Below are the records. Gather each line that holds "bulge".
═════ Data under study ═════
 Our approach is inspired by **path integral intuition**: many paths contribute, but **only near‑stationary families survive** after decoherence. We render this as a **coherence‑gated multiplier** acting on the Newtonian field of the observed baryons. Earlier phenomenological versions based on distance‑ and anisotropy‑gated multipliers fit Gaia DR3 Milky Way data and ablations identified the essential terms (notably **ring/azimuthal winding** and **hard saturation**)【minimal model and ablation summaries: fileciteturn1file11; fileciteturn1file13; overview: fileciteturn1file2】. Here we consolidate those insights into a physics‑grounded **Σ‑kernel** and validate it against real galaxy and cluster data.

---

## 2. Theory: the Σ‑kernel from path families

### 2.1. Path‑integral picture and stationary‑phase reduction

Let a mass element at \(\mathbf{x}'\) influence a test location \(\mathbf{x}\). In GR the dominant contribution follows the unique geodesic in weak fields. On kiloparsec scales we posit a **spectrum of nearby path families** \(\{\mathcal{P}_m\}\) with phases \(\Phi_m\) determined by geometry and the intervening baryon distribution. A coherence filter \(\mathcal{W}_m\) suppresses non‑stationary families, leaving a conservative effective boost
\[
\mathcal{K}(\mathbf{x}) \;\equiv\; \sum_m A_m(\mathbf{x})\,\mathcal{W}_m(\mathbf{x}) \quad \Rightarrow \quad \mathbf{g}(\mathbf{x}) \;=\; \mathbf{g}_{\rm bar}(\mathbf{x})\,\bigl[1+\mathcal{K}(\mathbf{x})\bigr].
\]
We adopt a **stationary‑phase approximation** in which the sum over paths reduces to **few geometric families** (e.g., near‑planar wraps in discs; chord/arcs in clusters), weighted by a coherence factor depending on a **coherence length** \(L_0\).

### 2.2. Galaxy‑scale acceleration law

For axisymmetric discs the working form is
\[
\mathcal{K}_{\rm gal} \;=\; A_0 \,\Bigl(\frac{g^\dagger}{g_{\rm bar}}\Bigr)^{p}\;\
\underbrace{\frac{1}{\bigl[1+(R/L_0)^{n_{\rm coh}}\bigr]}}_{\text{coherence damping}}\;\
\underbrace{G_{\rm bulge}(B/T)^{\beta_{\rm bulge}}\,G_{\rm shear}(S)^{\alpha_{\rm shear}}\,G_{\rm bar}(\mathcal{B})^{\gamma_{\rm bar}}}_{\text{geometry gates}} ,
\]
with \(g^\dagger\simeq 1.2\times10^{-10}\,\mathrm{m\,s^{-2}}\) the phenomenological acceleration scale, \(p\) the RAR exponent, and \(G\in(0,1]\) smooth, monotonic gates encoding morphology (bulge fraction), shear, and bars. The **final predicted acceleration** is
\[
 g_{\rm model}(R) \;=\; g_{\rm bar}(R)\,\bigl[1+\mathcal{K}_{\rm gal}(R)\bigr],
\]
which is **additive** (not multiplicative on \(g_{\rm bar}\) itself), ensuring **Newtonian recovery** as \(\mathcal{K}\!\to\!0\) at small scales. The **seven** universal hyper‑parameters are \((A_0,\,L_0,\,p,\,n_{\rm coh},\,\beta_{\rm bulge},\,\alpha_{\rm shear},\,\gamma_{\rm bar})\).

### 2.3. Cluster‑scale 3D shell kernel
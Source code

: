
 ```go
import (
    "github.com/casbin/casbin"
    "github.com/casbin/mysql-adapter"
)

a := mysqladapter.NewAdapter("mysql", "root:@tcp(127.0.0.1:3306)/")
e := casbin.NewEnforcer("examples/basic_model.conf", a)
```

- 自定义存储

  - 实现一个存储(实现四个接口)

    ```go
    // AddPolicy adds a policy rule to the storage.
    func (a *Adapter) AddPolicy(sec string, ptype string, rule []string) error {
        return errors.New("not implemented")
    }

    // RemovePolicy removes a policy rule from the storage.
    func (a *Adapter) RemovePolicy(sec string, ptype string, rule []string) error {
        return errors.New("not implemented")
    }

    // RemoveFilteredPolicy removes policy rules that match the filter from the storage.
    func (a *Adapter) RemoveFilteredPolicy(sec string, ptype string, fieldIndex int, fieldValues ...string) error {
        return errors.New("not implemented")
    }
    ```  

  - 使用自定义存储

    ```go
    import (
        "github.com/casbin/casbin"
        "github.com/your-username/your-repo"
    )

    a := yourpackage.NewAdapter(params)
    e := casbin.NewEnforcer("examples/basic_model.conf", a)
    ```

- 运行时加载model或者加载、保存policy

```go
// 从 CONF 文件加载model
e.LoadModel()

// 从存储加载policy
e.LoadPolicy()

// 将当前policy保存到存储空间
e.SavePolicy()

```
═════
Answer to this exercise:
\underbrace{G_{\rm bulge}(B/T)^{\beta_{\rm bulge}}\,G_{\rm shear}(S)^{\alpha_{\rm shear}}\,G_{\rm bar}(\mathcal{B})^{\gamma_{\rm bar}}}_{\text{geometry gates}} ,
with \(g^\dagger\simeq 1.2\times10^{-10}\,\mathrm{m\,s^{-2}}\) the phenomenological acceleration scale, \(p\) the RAR exponent, and \(G\in(0,1]\) smooth, monotonic gates encoding morphology (bulge fraction), shear, and bars. The **final predicted acceleration** is
which is **additive** (not multiplicative on \(g_{\rm bar}\) itself), ensuring **Newtonian recovery** as \(\mathcal{K}\!\to\!0\) at small scales. The **seven** universal hyper‑parameters are \((A_0,\,L_0,\,p,\,n_{\rm coh},\,\beta_{\rm bulge},\,\alpha_{\rm shear},\,\gamma_{\rm bar})\).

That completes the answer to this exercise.